The legislative agenda kicked into top gear as the Government rushes to enact its flagship items of legislation before the summer break. The Budget Bill (Bill 127) received barely a day’s worth of public consultation, and just as little time for amendments. It was reported back to the House and rammed it through with only 10 minutes of debate per party. Bill 127 implements important and concerning changes, such as laying the groundwork for a foreign buyers’ tax, implementing a hotel tax, and an additional pharmacy tax. We could not support such measures, especially since this government continues to rely on unusual or additional revenue tools when it should be looking to curb its reckless spending and waste.
On Tuesday, the House voted on the Budget motion. All the promises contained in the government’s 300-odd page Budget remain promises, whether the Budget motion passes or not. The motion itself is twelve words : “that this House approves in general the Budgetary Policy of the Government”. Ontarians don’t approve of higher debt, fire sales of public assets, waste, and service cuts. Were the Budget motion to fail, the government would have to resign and call an election. We couldn’t support the budget; however, the government’s majority ensured its passage.
With less than two weeks left, the government finally introduced Bill 132 – the legislation designed to implement the hydro rate reduction plan they’ve been announcing since February. After less than a day’s debate, the government cut the debate short and forced a time-allocation vote on the Bill. It has been referred to the Justice Committee for examination during the Victoria Day constituency week, and we expect the final vote to take place in the last week of the month. We oppose the Bill for several reasons. First, it reintroduces the Debt Retirement Charge, but it will be four times more expensive than the previous one. Secondly, the Bill does nothing to reduce the high generation costs the government has created; it simply spreads those costs over 30 years. The government’s plan to pay unaffordable green energy contracts and waste in installments rather than at the time the bills are due will cost Ontarians an additional $25 billion, with most of the costs coming onto our bills after the 2018 election. The political nature and intent of Bill 132 are evident, and Ontarians should see right through it.

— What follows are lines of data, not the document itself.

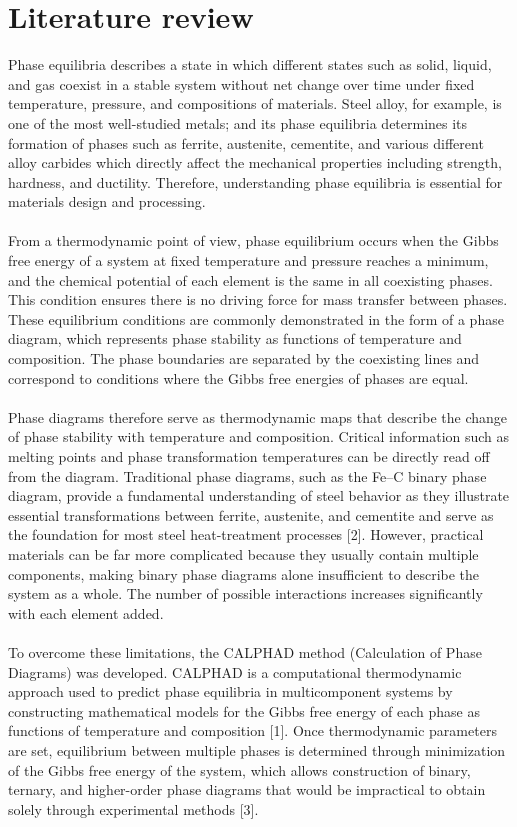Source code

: \documentclass[11pt]{article}
\begin{document}
\section{Literature review}
\noindent Phase equilibria describes a state in which different states such as solid, liquid, and gas coexist in a stable system without net change over time under fixed temperature, pressure, and compositions of materials. Steel alloy, for example, is one of the most well-studied metals; and its phase equilibria determines its formation of phases such as ferrite, austenite, cementite, and various different alloy carbides which directly affect the mechanical properties including strength, hardness, and ductility. Therefore, understanding phase equilibria is essential for materials design and processing.
\\~\\
\noindent From a thermodynamic point of view, phase equilibrium occurs when the Gibbs free energy of a system at fixed temperature and pressure reaches a minimum, and the chemical potential of each element is the same in all coexisting phases. This condition ensures there is no driving force for mass transfer between phases. These equilibrium conditions are commonly demonstrated in the form of a phase diagram, which represents phase stability as functions of temperature and composition. The phase boundaries are separated by the coexisting lines and correspond to conditions where the Gibbs free energies of phases are equal.
\\~\\
\noindent Phase diagrams therefore serve as thermodynamic maps that describe the change of phase stability with temperature and composition. Critical information such as melting points and phase transformation temperatures can be directly read off from the diagram. Traditional phase diagrams, such as the Fe–C binary phase diagram, provide a fundamental understanding of steel behavior as they illustrate essential transformations between ferrite, austenite, and cementite and serve as the foundation for most steel heat-treatment processes [2]. However, practical materials can be far more complicated because they usually contain multiple components, making binary phase diagrams alone insufficient to describe the system as a whole. The number of possible interactions increases significantly with each element added.
\\~\\
\noindent To overcome these limitations, the CALPHAD method (Calculation of Phase Diagrams) was developed. CALPHAD is a computational thermodynamic approach used to predict phase equilibria in multicomponent systems by constructing mathematical models for the Gibbs free energy of each phase as functions of temperature and composition [1]. Once thermodynamic parameters are set, equilibrium between multiple phases is determined through minimization of the Gibbs free energy of the system, which allows construction of binary, ternary, and higher-order phase diagrams that would be impractical to obtain solely through experimental methods [3].
\end{document}
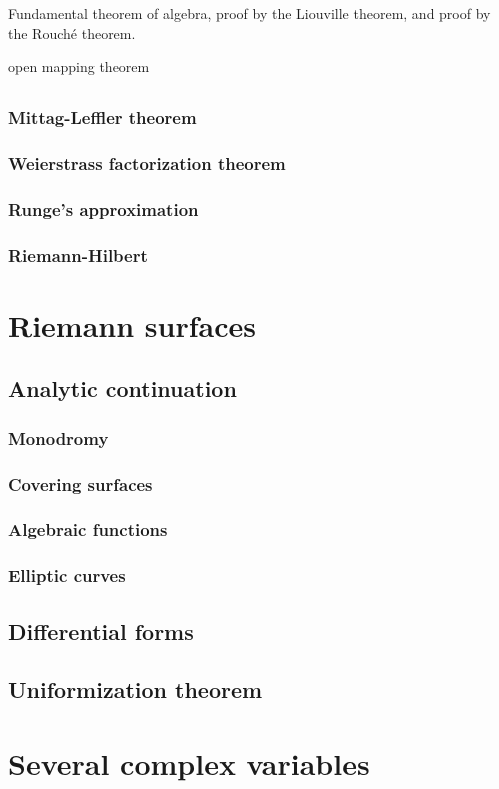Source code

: \documentclass{../note}
\begin{document}
\begin{prb}
Fundamental theorem of algebra, proof by the Liouville theorem, and proof by the Rouch\'e theorem.
\end{prb}

open mapping theorem



\chapter{}

\section{Mittag-Leffler theorem}
\section{Weierstrass factorization theorem}
\section{Runge's approximation}




\section{Riemann-Hilbert}






\part{Riemann surfaces}

\chapter{Analytic continuation}
\section{Monodromy}
\section{Covering surfaces}
\section{Algebraic functions}
\section{Elliptic curves}

\chapter{Differential forms}

\chapter{Uniformization theorem}




\part{Several complex variables}
\end{document}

On Thursday, the Government again voted against our proposal to protect health professionals’ conscience rights when asked to provide Medically Assisted Dying services, causing many physicians, nurses and other health workers great concern. Bill 65 received Third Reading, bringing back photo radar but lacking protections for students using school busses. We unanimously passed Bill 92 to tackle human trafficking in the Province. In the coming weeks we will debate a Seniors’ Transit Tax Credit and a foreign buyers’ tax, contained in the government’s Bill 134. I look forward to bringing our residents’ views on affordability and mobility to the Legislature.